Monday, July 6, 2015

A few things I've learned.

So much to say but little time to write it out! 

As a mother of five children, four basically grown with one entering his junior year of high school, I finally realize how overwhelming the task of raising a child is. (after 27 years I now have the time to think about it!) 

My dream as a child myself was to become a wife and mother; God graciously fulfilled those dreams for me. Shortly after becoming a mother I realized how much more my heart would desire, not for myself  but for my children. And once again God has shown Himself to be a God of goodness and provision.
Since I have finally had some down time, for the first time in months (since 2013 according to my last blog post!) it has all started to hit me. My children have grown up...two married to amazing men, one living independently, one desperately trying to figure out how to live independently and the last trying to figure out what he would like to do with his life! My goodness it’s not a lie, time really does fly!

It hit me hard this morning when I read my daughter’s instagram post about her amazing husband taking care of her through a seizure she had due to low blood sugar.

It has been years since I have had to care for Lindsay’s chronic illness.  Diagnosed with Type I diabetes when she was eight years old. It was really hard to be told I would have to test her sugar 5-10 times a day, sometimes hourly throughout the night, make arrangements for her to have 2-3 types of insulin available to her at all times, syringes, blood monitors, testing strips, every two hours a snack and the most difficult thing for me was I had to give her shots many times in a day.  She was in the hospital for a week the first time, we had to call 911 on three occasions, we missed a family trip one time because she got low blood sugar and fell off of a kitchen stool and we had to call EMS. And one time I had to pick her up from school because her blood sugar was 32 (normal is between 80-120) she was pretty much comatose.  It was not easy! And throw into the mix all the activities and responsibilities of four other children! Just thinking of going through all of these things plus some is exhausting. But we did it!

In sharing this story I would really like to encourage parents. As parents when we are in the thick of these types of life situations it’s easy to give up and it’s easy to forget about the other important things that are going on around us. (And again as a reminder, Lindsay and her illness were just a portion of what was going on in our family and the seven different worlds we represented.) But I can honestly say, I would not change a thing.  Of course I wish that Lindsay didn’t have diabetes or that Courtney wasn’t born with a heart defect or that money wasn't tight most of the time. (it’s not cheap raising five kids!) But truthfully through it all God has given us a rich and blessed life.

"Anyone who meets a testing challenge head on and manages to stick it out is mighty fortunate. For such persons loyally in love with God, the reward is life and more life." {James 1:12}
Another point I would like to share with this story is although Lindsay had/has a chronic illness, I could not become a “hovering” mother.  I had to find a way to let her be a child, exploring, being away from me and encourage her to do what she wanted to do in life. 

My children may disagree so let me clarify, I am a very strict mother but I am not a hovering mother!  There is a difference.  There were many things my children were not permitted to do…go to school dances, watch PG13 movies (yes even when they were 13 and older), hang out (anywhere), go to new friends homes unless I knew the parents, date just for kicks and I am sure they could add more to this list! BUT my children were permitted to do A LOT! Travel (in and out of the country), attend concerts, hang out endlessly with people I knew, go to camp for as long as they wanted, have messy bedrooms and they never had a curfew!
 We need to let our children become adults, which means even when they have a chronic illness we have to eventually let them go.
Like I said, it hit me today that my prayers especially for Lindsay thus far have been answered.  Which is such an incredible reminder to me that I serve, worship and believe in a God that cares about the details of my life and the lives of my children.  I truthfully don’t know what I would have done had I not had God to lean on, to cry to, to complain to, to beg and to thank.

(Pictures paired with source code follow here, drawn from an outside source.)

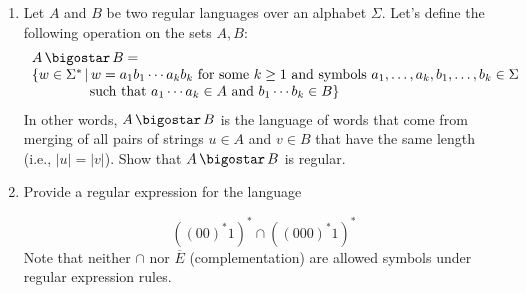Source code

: \documentclass[ x11names, dvipsnames, usenames]{article}
\begin{document}
\begin{enumerate}
\begin{comment}
\end{comment}
 
 \item  Let $A$ and $B$ be two regular languages over an alphabet $\Sigma$. Let’s define the following operation on the sets $A, B$:
 \[ \begin{array}{l}
 A  \, \bigostar \, B = \\
  \{ w \in \Sigma^* \, | \, w = a_1 b_1 \cdots a_k b_k \text{ for some $k \ge 1$ and symbols $a_1, \ldots, a_k, b_1, \ldots, b_k \in \Sigma$}\\
  \hspace{1.35cm}\text{ such that $a_1\cdots a_k \in A$ and $b_1\cdots b_k \in B$} \}
  \end{array} \]     
 In other words, $A\,\bigostar \, B$ is the language of words that come from merging of all pairs of strings $u \in A$ and $v \in B$ that have the same length (i.e., $|u| = |v|$). Show that $A \, \bigostar \, B$ is regular.
     
\begin{comment}

\vspace{2mm}\hrule\vspace{2mm}
 \textbf{Solution.}  \\[0.5mm]





 
\vspace{2mm}\hrule\vspace{2mm}
    
 \end{comment}
 
 
 


\item Provide a regular expression for the language

\[ ((00)^*1)^* \cap ((000)^*1)^* \]
Note that neither $\cap$ nor $\overline{E}$ (complementation) are allowed symbols under regular expression rules.
 
 
 
 
 
 
 
  

\begin{comment}
\vspace{2mm}\hrule\vspace{2mm}
\textbf{Solution.} \\[0.5mm]






\end{comment}
\end{enumerate}
\end{document}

It wasn’t easy letting my child go to camp for a week when she was eight (which is one place she also had a bout with low blood sugar) but I knew I had to let her have the same experiences (within reason) as other children were having. 

As you can see in Lindsay’s post about Jeff, she has married an incredible man, one that takes his relationship with God seriously and takes his commitment to my daughter seriously.  I think today, I have finally realized that my job as my daughter’s caregiver is done, I can no longer be right by her side orchestrating every move she makes to stay healthy (writing out directions so people know how to care for her, putting her snacks together, ordering all her supplies, talking to her doctors, ect..) But God has provided her with a husband that does not shy away from taking care of her.  I think he may know more about Type One diabetes than she does!

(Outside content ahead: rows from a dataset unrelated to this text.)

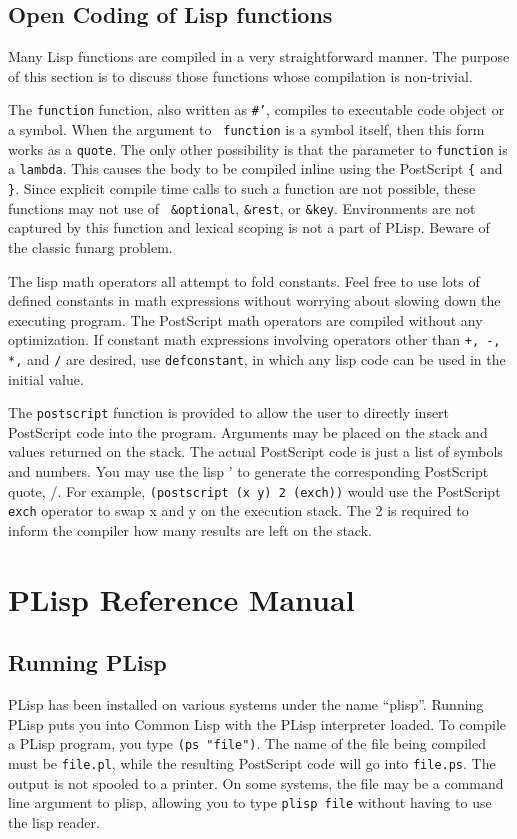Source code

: \subsection {Open Coding of Lisp functions}
Many Lisp functions are compiled in a very straightforward manner.
The purpose of this section is to discuss those functions whose
compilation is non-trivial.

The {\tt function} function, also written as {\tt \#'}, compiles
to executable code object or a symbol.  When the argument to {\tt
function} is a symbol 
itself, then this form works as a {\tt quote}.  The only other
possibility is that the parameter to {\tt function} is a {\tt lambda}.
This causes the body to be compiled inline using the PostScript
\verb+{+ and \verb+}+.  Since explicit compile time calls to such a
function are not possible, these functions may not use of {\tt
\&optional}, {\tt \&rest}, or {\tt \&key}.  Environments are not
captured by this function and lexical scoping is not a part of PLisp.
Beware of the classic funarg problem.

The lisp math operators all attempt to fold constants.  Feel free to
use lots of defined constants in math expressions without worrying
about slowing down the executing program.  The PostScript math
operators are compiled without any optimization.  If constant math
expressions involving operators other than {\tt +, -, *,} and {\tt /}
are desired, use {\tt defconstant}, in which any lisp code can be used
in the initial value.

The {\tt postscript} function is provided to allow the user to
directly insert PostScript code into the program.  Arguments may be
placed on the stack and values returned on the stack.  The actual
PostScript code is just a list of symbols and numbers.  You may use
the lisp ' to generate the corresponding PostScript quote, /.  For
example, {\tt (postscript (x y) 2 (exch))} would use the PostScript
{\tt exch} operator to swap x and y on the execution stack.  The 2 is
required to inform the 
compiler how many results are left on the stack.

\section{PLisp Reference Manual}
\subsection{Running PLisp}
PLisp has been installed on various systems under the name ``plisp''.  Running
PLisp puts you into Common Lisp with the PLisp interpreter loaded.  To
compile a PLisp program, you type {\tt (ps "file")}.  The name of the file
being compiled must be {\tt file.pl}, while the resulting PostScript code will
go into {\tt file.ps}.  The output is not spooled to a printer.
On some systems, the file may be a command line argument to plisp, allowing
you to type {\tt plisp file} without having to use the lisp reader.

My position as mom has changed (at least for my daughters.)  My prayers for them are different now.  But because I have seen God’s provision thus far, I pray believing He still has their (and mine!) best interest in mind. 

Advice I can give has a seasoned mom of five. 

  • Be encouraged “The day’s are long but the years are short”
  • Don’t hover, but give thought-filled boundaries.
  • Pray believing God will provide physically, emotionally and spiritually.
  • Be grateful, it’s likely someone else has a more difficult situation than you.